WHAT TO DO -
What lines of the data below hold the string "Workflow"? Copy each one.

Collected data -
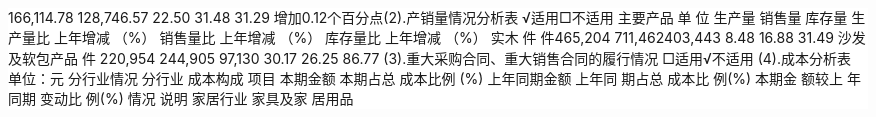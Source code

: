 166,114.78
128,746.57
22.50
31.48
31.29
增加0.12个百分点(2).产销量情况分析表
√适用□不适用
主要产品
单
位
生产量
销售量
库存量
生产量比
上年增减
（%）
销售量比
上年增减
（%）
库存量比
上年增减
（%）
实木
件
件465,204
711,462403,443
8.48
16.88
31.49
沙发及软包产品
件
220,954
244,905
97,130
30.17
26.25
86.77
(3).重大采购合同、重大销售合同的履行情况
□适用√不适用
(4).成本分析表
单位：元
分行业情况
分行业
成本构成
项目
本期金额
本期占总
成本比例
(%)
上年同期金额
上年同
期占总
成本比
例(%)
本期金
额较上
年同期
变动比
例(%)
情况
说明
家居行业
家具及家
居用品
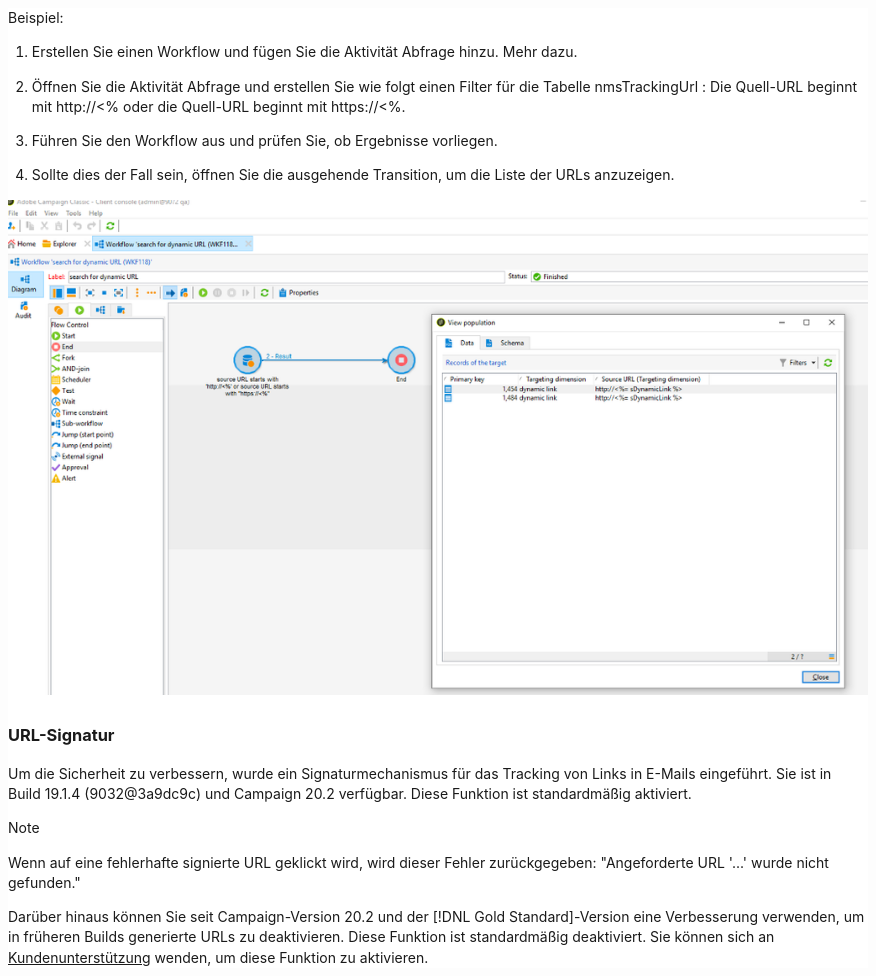 Beispiel:

1. Erstellen Sie einen Workflow und fügen Sie die Aktivität Abfrage hinzu. Mehr dazu.

1. Öffnen Sie die Aktivität Abfrage und erstellen Sie wie folgt einen Filter für die Tabelle nmsTrackingUrl : Die Quell-URL beginnt mit http://&lt;% oder die Quell-URL beginnt mit https://&lt;%.

1. Führen Sie den Workflow aus und prüfen Sie, ob Ergebnisse vorliegen.

1. Sollte dies der Fall sein, öffnen Sie die ausgehende Transition, um die Liste der URLs anzuzeigen.

<img src="assets/privacy-query-dynamic-url.png">

### URL-Signatur

Um die Sicherheit zu verbessern, wurde ein Signaturmechanismus für das Tracking von Links in E-Mails eingeführt. Sie ist in Build 19.1.4 (9032@3a9dc9c) und Campaign 20.2 verfügbar. Diese Funktion ist standardmäßig aktiviert.

>[!NOTE]
>
>Wenn auf eine fehlerhafte signierte URL geklickt wird, wird dieser Fehler zurückgegeben: &quot;Angeforderte URL &#39;...&#39; wurde nicht gefunden.&quot;

Darüber hinaus können Sie seit Campaign-Version 20.2 und der [!DNL Gold Standard]-Version eine Verbesserung verwenden, um in früheren Builds generierte URLs zu deaktivieren. Diese Funktion ist standardmäßig deaktiviert. Sie können sich an [Kundenunterstützung](https://helpx.adobe.com/de/enterprise/admin-guide.html/enterprise/using/support-for-experience-cloud.ug.html) wenden, um diese Funktion zu aktivieren.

TASK RESPONSE -
1. Erstellen Sie einen Workflow und fügen Sie die Aktivität Abfrage hinzu. Mehr dazu.
1. Führen Sie den Workflow aus und prüfen Sie, ob Ergebnisse vorliegen.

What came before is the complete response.